To move residents around, the city will allow only fully autonomous, zero-emission vehicles will on the main thoroughfares, while autonomous Toyota e-Palettes will be used for transportation and deliveries. The city will prohibit faster vehicles on some streets and designate other streets as either lower speed or pedestrian-only.

Residences will be equipped with the latest technologies, such as in-home robotics to assist with daily living, as well as sensor-based AI to check occupants’ health and take care of basic needs.

The design also includes neighorhood parks, a large central park for recreation and a central plaza for social gatherings to help encourage human connection and to bring the community together.

“A swarm of different technologies are beginning to radically change how we inhabit and navigate our cities.

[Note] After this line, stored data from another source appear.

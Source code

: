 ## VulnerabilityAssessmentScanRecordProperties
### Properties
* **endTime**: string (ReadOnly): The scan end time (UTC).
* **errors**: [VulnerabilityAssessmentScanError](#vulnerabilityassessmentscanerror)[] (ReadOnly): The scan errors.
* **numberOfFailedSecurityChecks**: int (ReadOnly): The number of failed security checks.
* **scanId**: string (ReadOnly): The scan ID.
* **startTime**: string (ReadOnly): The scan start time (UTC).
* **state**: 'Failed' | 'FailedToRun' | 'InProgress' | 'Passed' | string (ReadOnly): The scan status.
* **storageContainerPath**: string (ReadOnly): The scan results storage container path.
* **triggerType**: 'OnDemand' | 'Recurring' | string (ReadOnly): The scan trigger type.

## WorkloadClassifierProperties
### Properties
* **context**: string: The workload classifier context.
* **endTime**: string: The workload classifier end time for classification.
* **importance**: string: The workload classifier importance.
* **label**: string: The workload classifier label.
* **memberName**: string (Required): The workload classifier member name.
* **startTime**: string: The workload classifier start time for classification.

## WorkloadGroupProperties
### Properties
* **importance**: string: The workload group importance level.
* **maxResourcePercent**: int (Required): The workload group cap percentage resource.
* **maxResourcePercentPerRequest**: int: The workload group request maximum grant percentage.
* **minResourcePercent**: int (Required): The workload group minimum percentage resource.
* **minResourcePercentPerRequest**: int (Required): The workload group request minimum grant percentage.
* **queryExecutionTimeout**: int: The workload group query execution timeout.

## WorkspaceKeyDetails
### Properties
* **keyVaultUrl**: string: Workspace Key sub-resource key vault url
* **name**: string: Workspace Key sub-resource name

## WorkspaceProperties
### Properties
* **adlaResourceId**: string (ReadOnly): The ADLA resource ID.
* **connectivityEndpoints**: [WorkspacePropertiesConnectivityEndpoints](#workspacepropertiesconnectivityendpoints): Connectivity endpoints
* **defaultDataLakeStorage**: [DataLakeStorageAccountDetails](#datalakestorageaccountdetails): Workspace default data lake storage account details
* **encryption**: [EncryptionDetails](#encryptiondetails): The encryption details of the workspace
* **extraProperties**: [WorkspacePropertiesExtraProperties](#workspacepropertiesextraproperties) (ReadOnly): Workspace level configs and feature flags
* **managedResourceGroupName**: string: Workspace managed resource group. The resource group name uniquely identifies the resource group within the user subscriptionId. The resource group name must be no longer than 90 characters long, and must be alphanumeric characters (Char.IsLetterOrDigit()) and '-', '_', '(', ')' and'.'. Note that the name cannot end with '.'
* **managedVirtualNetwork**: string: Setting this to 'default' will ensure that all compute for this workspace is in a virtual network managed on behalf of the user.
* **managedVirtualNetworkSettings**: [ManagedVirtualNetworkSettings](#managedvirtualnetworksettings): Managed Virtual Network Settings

Connected, autonomous, emission-free and shared mobility solutions are bound to unleash a world of opportunities for new forms of urban life,” said Danish architect Bjarke Ingels, who has been commissioned to design the city.

“We believe we have a unique opportunity to explore new forms of urbanity with the Woven City that could pave new paths for other cities to explore.”

Woven City will be open to Toyota employees and their families, retired couples, retailers, visiting scientists, and industry partners. It will be home to 2,000 people to start, adding more as the project evolves.

The groundbreaking is planned for early 2021.